Des photos de ses plus belles victoires tapissent le mur d’entrée, surplombées d’un poster de Mike Tyson, son idole. « Comme lui, je voulais devenir champion du monde à 18 ans », tonne le colosse de 1,85 m qui a dû attendre la trentaine pour atteindre son but. Certes, il sait de longue date qu’il veut être « toujours le plus fort ». Mais il lui fallait d’abord se trouver lui-même avant d’identifier les failles de ses adversaires, et il a longtemps papillonné d’un sport de combat à un autre. Le karaté, puis le kickboxing.
Lors de son premier match officiel, il abandonne au deuxième round, « faute d’endurance ». Déçu, il plante tout. Revient au bout de quelques années, puis abandonne de nouveau après s’être fait sortir au premier tour d’un tournoi open qu’il s’imaginait gagner. Il tâte un peu de la boxe, mais revient vite au kick, plus confiant, plus expérimenté, plus fort. Au Brésil, durant les championnats du monde, il est comme touché par la grâce.

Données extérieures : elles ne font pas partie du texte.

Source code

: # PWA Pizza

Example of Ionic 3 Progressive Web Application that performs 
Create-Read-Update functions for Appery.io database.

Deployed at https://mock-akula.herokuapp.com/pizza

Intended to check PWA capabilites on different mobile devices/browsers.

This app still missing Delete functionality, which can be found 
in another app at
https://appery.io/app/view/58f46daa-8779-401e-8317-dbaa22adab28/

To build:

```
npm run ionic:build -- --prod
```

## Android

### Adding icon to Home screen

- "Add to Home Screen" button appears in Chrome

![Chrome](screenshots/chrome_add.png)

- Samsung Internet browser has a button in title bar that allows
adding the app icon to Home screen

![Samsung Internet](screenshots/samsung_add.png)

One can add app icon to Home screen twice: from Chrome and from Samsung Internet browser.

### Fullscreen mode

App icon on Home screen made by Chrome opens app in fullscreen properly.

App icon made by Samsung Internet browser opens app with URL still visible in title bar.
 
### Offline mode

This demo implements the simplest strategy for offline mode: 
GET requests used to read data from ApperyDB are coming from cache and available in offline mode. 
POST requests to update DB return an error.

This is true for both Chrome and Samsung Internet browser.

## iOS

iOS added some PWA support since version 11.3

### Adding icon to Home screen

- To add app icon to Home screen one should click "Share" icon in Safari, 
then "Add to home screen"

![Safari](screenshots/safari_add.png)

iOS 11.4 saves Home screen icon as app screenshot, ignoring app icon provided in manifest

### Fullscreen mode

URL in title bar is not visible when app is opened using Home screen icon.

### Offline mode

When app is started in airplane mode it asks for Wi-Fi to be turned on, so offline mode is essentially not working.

« Je voyais tous les coups de mes adversaires à l’avance, j’avais l’impression de planer sur le ring », sourit-il en mimant les gestes qui lui ont permis de faire la différence face à ses concurrents russes ou azéris. Aujourd’hui entré dans la dernière ligne droite de sa préparation, il se fixe l’objectif de conserver sa couronne à Belgrade. Avant, peut-être un jour, de remporter les lauriers olympiques. « Le kickboxing fera son entrée aux JO de 2020 », savoure déjà James Agathe, qui aura alors 40 ans. L’âge de réaliser ses rêves.
Tireurs d’élite
«Tout le monde a enfin cessé de se demander où se trouve Maurice », se réjouit Judex Jeannot, entraîneur et sélectionneur de l’équipe nationale de kickboxing. Il aura fallu un peu moins de quinze ans, depuis la première participation d’un Mauricien à un championnat du monde, en 1999, pour que les autres nations majeures de ce sport de combat puissent situer l’île sur une carte. Le temps pour la jeune classe, couronnée en juniors, de confirmer son talent et de remporter deux titres de champion du monde amateur à São Paulo, au Brésil, en 2013 : James Agathe, premier champion du monde de son pays dans cette discipline (catégorie moins de 81 kg) et Fabrice Bauluck (moins de 54 kg).
Un superbe résultat pour Maurice, dont les tireurs (nom officiel des kickboxers) sont loin de disposer des moyens techniques et financiers de leurs adversaires russes ou sud-africains. « Ici, il n’y a pas de professionnels, et nous sommes beaucoup trop loin pour qu’un promoteur prenne le risque de faire venir un Mauricien sur les circuits européens », regrette Judex Jeannot. Pour la plupart issus de milieux modestes, les membres de la sélection nationale peuvent compter sur le soutien des pouvoirs publics. « Il est toutefois difficile de trouver des sponsors, confirme Bauluck, employé par le club de fitness où il s’entraîne.
Il faut donc avoir la rage… » Sur le ring, les Mauriciens ne semblent pas manquer de niaque. Cette fois, il en faudra beaucoup à Burtland Simiss. Celui qui, selon l’entraîneur national, « possède le plus gros potentiel et le plus de chances d’aller chercher l’or aux prochains Mondiaux » (du 24 octobre au 1er novembre en Serbie) s’est en effet blessé au pied gauche lors d’un entraînement, fin août. Après avoir perdu en finale il y a deux ans au Brésil, Simiss, bien résolu à ne pas se contenter de l’argent, espère surmonter ce handicap.